The respondent contravened s.182 of the Workplace Relations Act 1996 (Cth) by failing to pay Eung Dae Lee weekly or fortnightly for ordinary hours of work for the weeks ending:
(a)2 April 2006; and
(b)9 April 2006,
with total underpayments amounting to $833.25 (gross) or $729.25 (net).
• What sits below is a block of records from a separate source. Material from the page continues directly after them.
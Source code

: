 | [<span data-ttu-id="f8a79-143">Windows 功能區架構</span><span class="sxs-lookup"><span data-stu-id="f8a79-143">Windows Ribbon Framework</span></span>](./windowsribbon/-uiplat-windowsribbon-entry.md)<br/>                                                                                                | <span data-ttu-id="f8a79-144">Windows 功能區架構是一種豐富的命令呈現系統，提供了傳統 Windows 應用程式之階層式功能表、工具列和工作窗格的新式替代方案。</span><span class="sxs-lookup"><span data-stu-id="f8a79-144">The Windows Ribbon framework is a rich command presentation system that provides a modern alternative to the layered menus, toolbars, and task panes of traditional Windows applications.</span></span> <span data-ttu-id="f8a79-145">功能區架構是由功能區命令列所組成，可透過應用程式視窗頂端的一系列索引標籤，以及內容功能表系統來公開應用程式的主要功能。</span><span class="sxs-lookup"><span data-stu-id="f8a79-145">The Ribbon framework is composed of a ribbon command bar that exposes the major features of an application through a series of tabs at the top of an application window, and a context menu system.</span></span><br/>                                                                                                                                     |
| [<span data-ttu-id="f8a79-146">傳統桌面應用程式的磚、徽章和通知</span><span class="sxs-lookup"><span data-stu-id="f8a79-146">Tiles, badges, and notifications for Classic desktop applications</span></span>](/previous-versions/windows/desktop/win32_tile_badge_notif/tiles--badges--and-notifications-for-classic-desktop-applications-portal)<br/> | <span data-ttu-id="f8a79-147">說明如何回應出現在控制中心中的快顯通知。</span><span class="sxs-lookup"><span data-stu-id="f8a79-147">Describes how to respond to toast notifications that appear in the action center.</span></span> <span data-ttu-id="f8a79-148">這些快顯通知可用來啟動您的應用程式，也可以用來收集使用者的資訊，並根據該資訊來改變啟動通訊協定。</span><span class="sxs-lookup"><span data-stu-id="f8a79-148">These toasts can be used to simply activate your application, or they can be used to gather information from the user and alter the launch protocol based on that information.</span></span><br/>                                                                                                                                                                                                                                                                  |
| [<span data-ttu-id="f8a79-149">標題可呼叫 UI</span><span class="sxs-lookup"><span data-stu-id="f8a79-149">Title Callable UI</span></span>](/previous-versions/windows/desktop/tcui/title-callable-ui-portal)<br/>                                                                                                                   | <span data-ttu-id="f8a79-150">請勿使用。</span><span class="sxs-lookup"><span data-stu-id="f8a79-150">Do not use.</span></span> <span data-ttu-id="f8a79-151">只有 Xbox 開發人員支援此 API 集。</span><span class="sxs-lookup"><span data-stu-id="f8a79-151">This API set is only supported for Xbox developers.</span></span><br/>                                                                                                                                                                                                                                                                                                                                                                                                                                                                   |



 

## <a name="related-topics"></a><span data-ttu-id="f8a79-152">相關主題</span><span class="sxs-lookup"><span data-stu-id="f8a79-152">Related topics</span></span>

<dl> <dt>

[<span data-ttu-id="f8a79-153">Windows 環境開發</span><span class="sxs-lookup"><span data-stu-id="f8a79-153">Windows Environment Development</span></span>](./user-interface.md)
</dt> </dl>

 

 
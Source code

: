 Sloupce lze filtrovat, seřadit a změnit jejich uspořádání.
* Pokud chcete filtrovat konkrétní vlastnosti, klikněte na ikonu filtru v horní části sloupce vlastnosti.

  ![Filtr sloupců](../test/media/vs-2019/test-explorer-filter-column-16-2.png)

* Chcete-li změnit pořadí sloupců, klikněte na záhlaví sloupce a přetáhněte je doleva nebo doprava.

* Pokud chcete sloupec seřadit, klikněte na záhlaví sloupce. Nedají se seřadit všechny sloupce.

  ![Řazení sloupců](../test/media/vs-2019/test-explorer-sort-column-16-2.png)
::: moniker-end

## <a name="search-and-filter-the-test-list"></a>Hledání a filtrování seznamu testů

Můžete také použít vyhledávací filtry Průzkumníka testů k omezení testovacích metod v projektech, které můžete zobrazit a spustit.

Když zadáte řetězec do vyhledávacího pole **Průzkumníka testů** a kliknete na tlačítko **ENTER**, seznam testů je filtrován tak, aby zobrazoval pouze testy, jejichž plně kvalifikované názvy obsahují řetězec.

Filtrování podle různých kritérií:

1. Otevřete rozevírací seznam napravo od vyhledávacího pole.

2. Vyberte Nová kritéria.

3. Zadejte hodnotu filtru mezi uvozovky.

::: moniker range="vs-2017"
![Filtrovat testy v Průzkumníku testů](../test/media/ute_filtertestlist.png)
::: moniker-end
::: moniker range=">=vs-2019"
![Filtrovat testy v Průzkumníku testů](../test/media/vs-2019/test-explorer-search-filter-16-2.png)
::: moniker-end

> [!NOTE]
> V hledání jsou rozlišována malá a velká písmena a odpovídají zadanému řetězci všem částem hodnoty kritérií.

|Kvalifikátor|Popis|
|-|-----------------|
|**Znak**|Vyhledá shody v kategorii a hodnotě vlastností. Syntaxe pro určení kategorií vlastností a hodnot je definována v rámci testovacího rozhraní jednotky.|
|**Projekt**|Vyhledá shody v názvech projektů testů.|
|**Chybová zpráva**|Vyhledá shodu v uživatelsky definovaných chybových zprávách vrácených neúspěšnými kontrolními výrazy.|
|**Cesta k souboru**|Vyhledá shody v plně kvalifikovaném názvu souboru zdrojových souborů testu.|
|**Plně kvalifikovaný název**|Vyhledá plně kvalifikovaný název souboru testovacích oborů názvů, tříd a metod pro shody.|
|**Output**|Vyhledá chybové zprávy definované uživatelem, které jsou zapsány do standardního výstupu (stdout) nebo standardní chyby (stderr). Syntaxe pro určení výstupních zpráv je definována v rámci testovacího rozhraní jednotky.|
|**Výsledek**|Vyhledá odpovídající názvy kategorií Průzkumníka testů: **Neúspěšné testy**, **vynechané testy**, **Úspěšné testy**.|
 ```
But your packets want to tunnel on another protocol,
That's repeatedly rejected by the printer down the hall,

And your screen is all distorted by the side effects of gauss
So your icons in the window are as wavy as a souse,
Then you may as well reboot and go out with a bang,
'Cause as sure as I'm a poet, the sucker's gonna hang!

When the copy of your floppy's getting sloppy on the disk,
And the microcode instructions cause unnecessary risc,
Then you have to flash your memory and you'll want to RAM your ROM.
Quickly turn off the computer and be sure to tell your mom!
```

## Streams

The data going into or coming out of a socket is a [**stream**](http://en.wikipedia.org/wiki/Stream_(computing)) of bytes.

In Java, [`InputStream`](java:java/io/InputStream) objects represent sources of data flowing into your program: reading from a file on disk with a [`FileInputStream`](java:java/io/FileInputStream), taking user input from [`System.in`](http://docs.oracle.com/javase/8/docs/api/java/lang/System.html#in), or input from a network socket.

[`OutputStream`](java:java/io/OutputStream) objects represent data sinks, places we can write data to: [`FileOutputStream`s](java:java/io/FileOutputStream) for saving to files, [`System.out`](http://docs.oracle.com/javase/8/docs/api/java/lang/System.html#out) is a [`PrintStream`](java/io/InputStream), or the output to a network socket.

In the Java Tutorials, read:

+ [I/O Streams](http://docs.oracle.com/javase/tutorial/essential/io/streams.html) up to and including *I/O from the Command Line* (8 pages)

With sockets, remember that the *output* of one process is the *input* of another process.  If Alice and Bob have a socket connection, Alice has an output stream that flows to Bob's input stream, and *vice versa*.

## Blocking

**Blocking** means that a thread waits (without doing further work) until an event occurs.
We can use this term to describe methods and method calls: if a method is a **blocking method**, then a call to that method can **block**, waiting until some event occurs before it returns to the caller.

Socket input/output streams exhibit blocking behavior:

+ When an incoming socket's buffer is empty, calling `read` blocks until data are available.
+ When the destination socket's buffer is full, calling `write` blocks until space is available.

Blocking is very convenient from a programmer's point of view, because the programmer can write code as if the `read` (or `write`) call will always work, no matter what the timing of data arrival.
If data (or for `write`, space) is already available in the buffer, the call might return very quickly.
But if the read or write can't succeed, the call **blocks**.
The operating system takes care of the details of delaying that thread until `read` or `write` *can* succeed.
The respondent contravened s.182 of the Workplace Relations Act 1996 (Cth) by failing to pay Gyeong Yeong Choe weekly or fortnightly for ordinary hours of work for the weeks ending:
(a)28 April 2006;
(b)5 May 2006;
(c)12 May 2006; and
(d)19 May 2006,
with total underpayments amounting to $1932.22 (gross) or $1680.22 (net).
ORDERS
A penalty of $10,000 be imposed on the respondent in respect of the above contraventions pursuant to s.719 of the Workplace Relations Act 1996 (Cth).
The respondent pay the penalty to the Commonwealth of Australia within 14 days of judgment.
The funds held in escrow be released for the purposes of paying the penalty.
| FEDERAL MAGISTRATES COURT OF AUSTRALIA AT PERTH |
PEG 76 of 2009
| WORKPLACE OMBUDSMAN |
Applicant
And
| KSN ENGINEERING PTY LTD |
Respondent
REASONS FOR JUDGMENT
Introduction
This is an application under the Workplace Relations Act 1996 (Cth).[1] The applicant seeks declarations that the respondent contravened s.182 of the WR Act as a result of underpayments made to its employees, and an order for payment of a penalty of $10,000 for those contraventions under s.719 of the WR Act.
[1] “WR Act”.
Agreed facts
The applicant and respondent have agreed the following facts:
1. The Workplace Ombudsman is a Workplace Inspector by force of s167(1a) of the Workplace Relations Act 1996 (the WR Act).
2. Pursuant to s718 of the WR Act and clause 43 of schedule 8 of the WR Act, the Workplace Ombudsman is able to commence proceedings for penalties under s719 of the WR Act for breaches of applicable provisions of the Australian Fair Pay and Conditions Standard and a Notional Agreement Preserving State Award.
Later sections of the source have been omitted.